Thursday, April 7, 2016


Swaziland parliamentarians have made an abrupt about-turn over the purchase of a private jet for the kingdom’s autocratic monarch, King Mswati III.

They had decided to reject part of the kingdom’s annual budget that would have approved E96 million to be spent on a private jet for the King.

But days later they overturned that decision and have agreed to pay E200 million (US$13.2 million) – more than twice the original amount budgeted for – to China Airlines in Taiwan for an Airbus A340-300, built in 2001.

Unconfirmed reports circulating on the Internet said that King Mswati had refused to sign-off Swaziland’s budget announced in February 2016 unless he got his jet.

On Tuesday (5 April 2016), the Swazi Observer, a newspaper in effect owned by King Mswati, reported that the E96 million allocated to the Ministry of Foreign Affairs and International Cooperation for the jet had been cancelled by the Ministry of Finance.

There had been complaints both inside and outside Swaziland that the money could be put to better use. About 300,000 people in Swaziland are presently at risk of severe hunger as a result of drought.
The Observer reported the Ministry of Finance had ‘listened and cancelled the allocation and the money taken to the Consolidated Funds’. This would allow it to be spent on other things.

Two days later on Thursday (7 April 2016), the Times of Swaziland, the only independent daily newspaper in the kingdom, reported that ‘following a three-hour long caucus by both Members of Parliament (MPs) and senators in the Parliament canteen, the latter agreed that the E96m, which had been frozen by MPs, be released to pay a deposit to China Airlines, based in the Republic of China on Taiwan.’

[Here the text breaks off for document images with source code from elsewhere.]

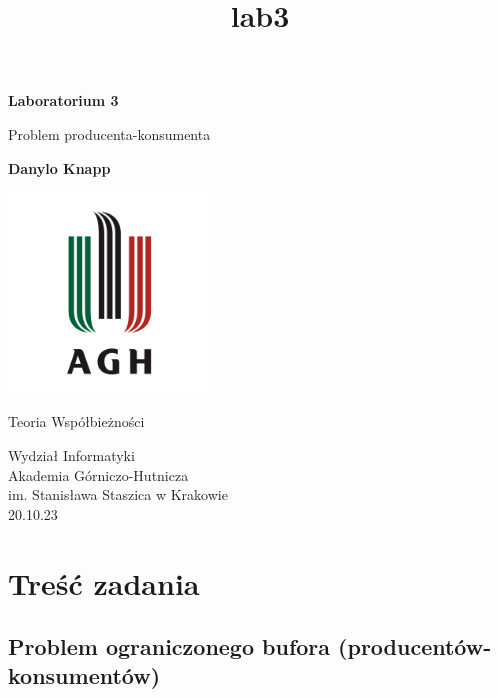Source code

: \documentclass[11pt]{article}
\title{lab3}
\begin{document}
    
\begin{titlepage}
    \begin{center}
        \vspace*{1cm}
 
        \textbf{Laboratorium 3}
 
        \vspace{0.5cm}
        Problem producenta-konsumenta
             
        \vspace{1.5cm}
 
        \textbf{Danylo Knapp}

        \vfill

        \includegraphics[width=0.4\textwidth]{../report-templates/agh-logo.png}
 
        \vfill
             
        Teoria Współbieżności
             
        \vspace{0.8cm}

        Wydział Informatyki\\
        Akademia Górniczo-Hutnicza\\
        im. Stanisława Staszica w Krakowie\\
        20.10.23
             
    \end{center}
\end{titlepage}
    
    

    
    \hypertarget{treux15bux107-zadania}{%
\section{Treść zadania}\label{treux15bux107-zadania}}

\hypertarget{problem-ograniczonego-bufora-producentuxf3w-konsumentuxf3w}{%
\subsection{Problem ograniczonego bufora
(producentów-konsumentów)}\label{problem-ograniczonego-bufora-producentuxf3w-konsumentuxf3w}}
\end{document}
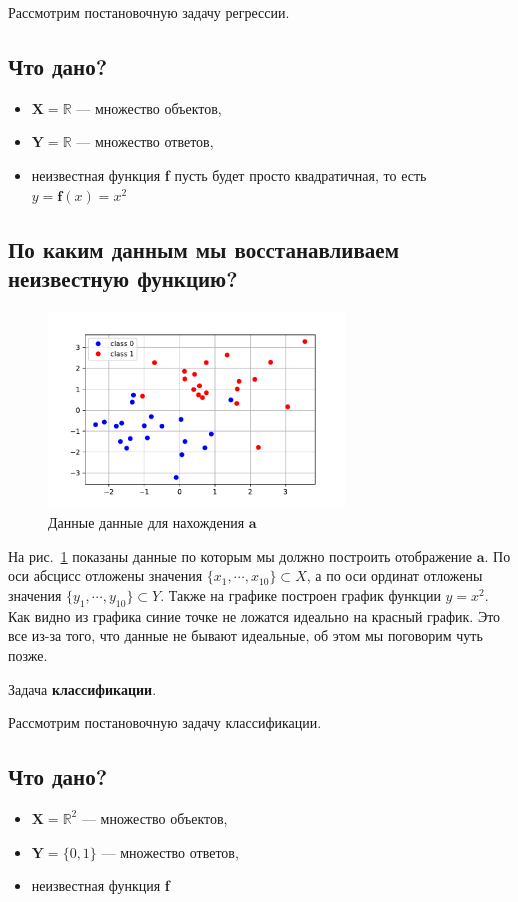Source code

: Рассмотрим постановочную задачу регрессии.
\subsection{Что дано?}
\begin{itemize}
	\item $\textbf{X} = \mathbb{R}$ --- множество объектов,
	\item $\textbf{Y} = \mathbb{R}$ --- множество ответов,
	\item неизвестная функция \textbf{f} пусть будет просто квадратичная, то есть $y = \textbf{f}(x) = x^2$ 
\end{itemize}

\subsection{По каким данным мы восстанавливаем неизвестную функцию?}
\begin{figure}[h!t]\center
\includegraphics[width=0.7\textwidth]{section/section2_1.pdf}
\caption{Данные данные для нахождения $\textbf{a}$}
\label{Lecture_2_regress}
\end{figure}

На рис.~\ref{Lecture_2_regress} показаны данные по которым мы должно построить отображение $\textbf{a}$. По оси абсцисс отложены значения $\{x_1, \cdots, x_{10}\} \subset X$, а по оси ординат отложены значения $\{y_1, \cdots, y_{10}\} \subset Y$. Также на графике построен график функции $y = x^2$. Как видно из графика синие точке не ложатся идеально на красный график. Это все из-за того, что данные не бывают идеальные, об этом мы поговорим чуть позже.

  \begin{center}
Задача {\bf классификации}.
 \end{center}
 
 Рассмотрим постановочную задачу классификации.
\subsection{Что дано?}
\begin{itemize}
	\item $\textbf{X} = \mathbb{R}^2$ --- множество объектов,
	\item $\textbf{Y} = \{0,1\}$ --- множество ответов,
	\item неизвестная функция \textbf{f} 
\end{itemize}


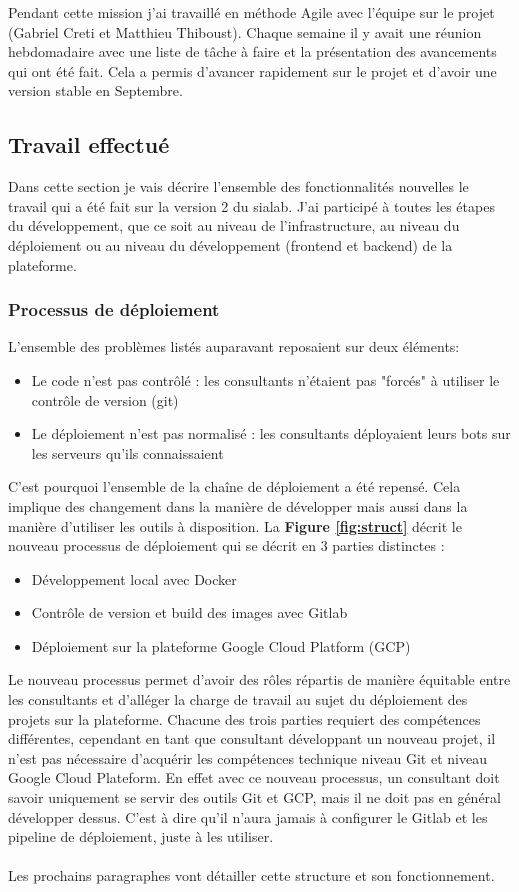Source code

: \documentclass{article} %
\begin{document}
Pendant cette mission j'ai travaillé en méthode Agile avec l'équipe sur le projet (Gabriel Creti et Matthieu Thiboust). Chaque semaine il y avait une réunion hebdomadaire avec une liste de tâche à faire et la présentation des avancements qui ont été fait. Cela a permis d'avancer rapidement sur le projet et d'avoir une version stable en Septembre.

\subsection{Travail effectué}
Dans cette section je vais décrire l'ensemble des fonctionnalités nouvelles le travail qui a été fait sur la version 2 du sialab. J'ai participé à toutes les étapes du développement, que ce soit au niveau de l'infrastructure, au niveau du déploiement ou au niveau du développement (frontend et backend) de la plateforme.

\subsubsection{Processus de déploiement}

L'ensemble des problèmes listés auparavant reposaient sur deux éléments:
\begin{itemize}
	\item Le code n'est pas contrôlé : les consultants n'étaient pas "forcés" à utiliser le contrôle de version (git)
	\item Le déploiement n'est pas normalisé : les consultants déployaient leurs bots sur les serveurs qu'ils connaissaient
\end{itemize}
C'est pourquoi l'ensemble de la chaîne de déploiement a été repensé. Cela implique des changement dans la manière de développer mais aussi dans la manière d'utiliser les outils à disposition. La \textbf{Figure \ref{fig:struct}} décrit le nouveau processus de déploiement qui se décrit en 3 parties distinctes :
\begin{itemize}
	\item Développement local avec Docker
	\item Contrôle de version et build des images avec Gitlab
	\item Déploiement sur la plateforme Google Cloud Platform (GCP)
\end{itemize}
Le nouveau processus permet d'avoir des rôles répartis de manière équitable entre les consultants et d'alléger la charge de travail au sujet du déploiement des projets sur la plateforme. Chacune des trois parties requiert des compétences différentes, cependant en tant que consultant développant un nouveau projet, il n'est pas nécessaire d'acquérir les compétences technique niveau Git et niveau Google Cloud Plateform. En effet avec ce nouveau processus, un consultant doit savoir uniquement se servir des outils Git et GCP, mais il ne doit pas en général développer dessus. C'est à dire qu'il n'aura jamais à configurer le Gitlab et les pipeline de déploiement, juste à les utiliser.\\ \\
Les prochains paragraphes vont détailler cette structure et son fonctionnement.
\newpage
\end{document}
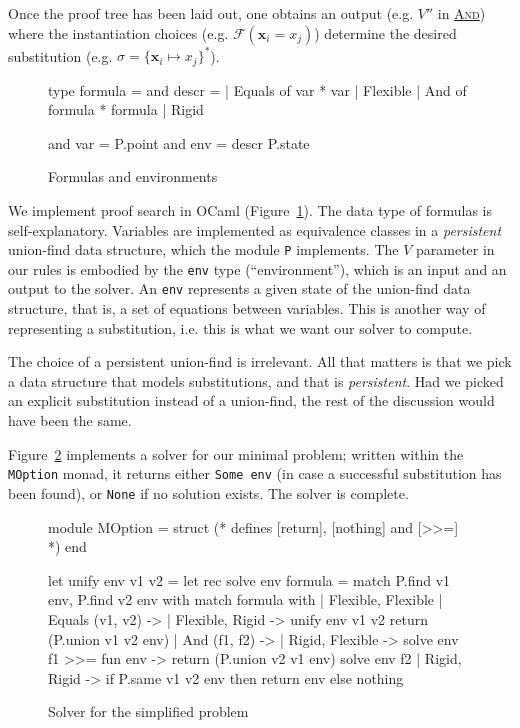 \documentclass{easychair}
\def\li{\lstinline}
\let\TirName\textsc
\renewcommand{\DefTirName}[1]{\hyperlink{#1}{\TirName {#1}}}
\let\Rule\DefTirName
\newcommand{\fref}[1]{Figure~\ref{fig:#1}}
\newcommand{\f}[1]{\ensuremath{\mathbf{#1}}} %
\newcommand{\F}{\ensuremath{\mathcal{F}}} %
\begin{document}
Once the proof tree has been laid out, one obtains an output (e.g. $V''$ in
\Rule{And}) where the instantiation choices (e.g. $\F (\f x_i = x_j)$) determine
the desired substitution (e.g. $\sigma = \{ \f x_i \mapsto x_j \}^*$).

\begin{figure}
  \centering
  \begin{ocaml}
type formula =                and descr =
| Equals of var * var           | Flexible
| And of formula * formula      | Rigid

and var = P.point             and env = descr P.state
  \end{ocaml}
  \caption{Formulas and environments}
  \label{fig:formulas}
\end{figure}

We implement proof search in OCaml (\fref{formulas}). The data type of formulas
is self-explanatory. Variables are implemented as equivalence classes in a
\emph{persistent} union-find data structure, which the module \li+P+ implements.
The $V$ parameter in our rules is embodied by the \li+env+ type
(``environment''), which is an input and an output to the solver. An
\li+env+ represents a given state of the union-find data structure, that is, a
set of equations between variables. This is another way of representing a
substitution, i.e. this is what we want our solver to compute.

The choice of a persistent union-find is irrelevant. All that matters is that we
pick a data structure that models substitutions, and that is \emph{persistent}.
Had we picked an explicit substitution instead of a union-find, the rest of the
discussion would have been the same.

\fref{solver} implements a solver for our minimal problem; written within the
\li+MOption+ monad, it returns either \li+Some env+ (in case a successful
substitution has been found), or \li+None+ if no solution exists. The solver is
complete.

\begin{figure}
  \centering
  \begin{ocaml}
module MOption = struct
  (* defines [return], [nothing] and [>>=] *)
end

let unify env v1 v2 =                         let rec solve env formula =
  match P.find v1 env, P.find v2 env with       match formula with
  | Flexible, Flexible                          | Equals (v1, v2) ->
  | Flexible, Rigid ->                              unify env v1 v2
      return (P.union v1 v2 env)                | And (f1, f2) ->
  | Rigid, Flexible ->                              solve env f1 >>= fun env ->
      return (P.union v2 v1 env)                    solve env f2
  | Rigid, Rigid ->
      if P.same v1 v2 env then
        return env
      else
        nothing
  \end{ocaml}
  \caption{Solver for the simplified problem}
  \label{fig:solver}
\end{figure}
\end{document}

The Prime Minister Barnabas Dlamini, who was not elected to office but appointed directly by King Mswati, later presented a statement. The Times reported, ‘[T]he PM said following a Parliament resolution that government find a solution to ensure that Their Majesties are secured a mode of travel, they had sent a ministerial subcommittee headed by Chief Mgwagwa Gamedze, the Minister of Foreign Affairs and International Cooperation, to look at the various options available.’

The newspaper reported, ‘The balance for the Airbus A340-300, which has been identified, will be paid up in the 2017-2018 government financial year. 

‘The PM said the jet to be used by Their Majesties for international trips was a long range and, therefore, it did not have to make fuelling stops every now and then.’

King Mswati already has a private jet that has been the subject of a legal dispute in both Canada and the British Virgin Islands.

Reporting on the about-turn by MPs, the Times said, ‘The MPs approved the motion and said they had not released the money because government had failed to bring feedback on the King’s jet and instead had just made an unexplained E96 million under the Ministry of Foreign Affairs budget allocation for the 2016/2017 financial year.’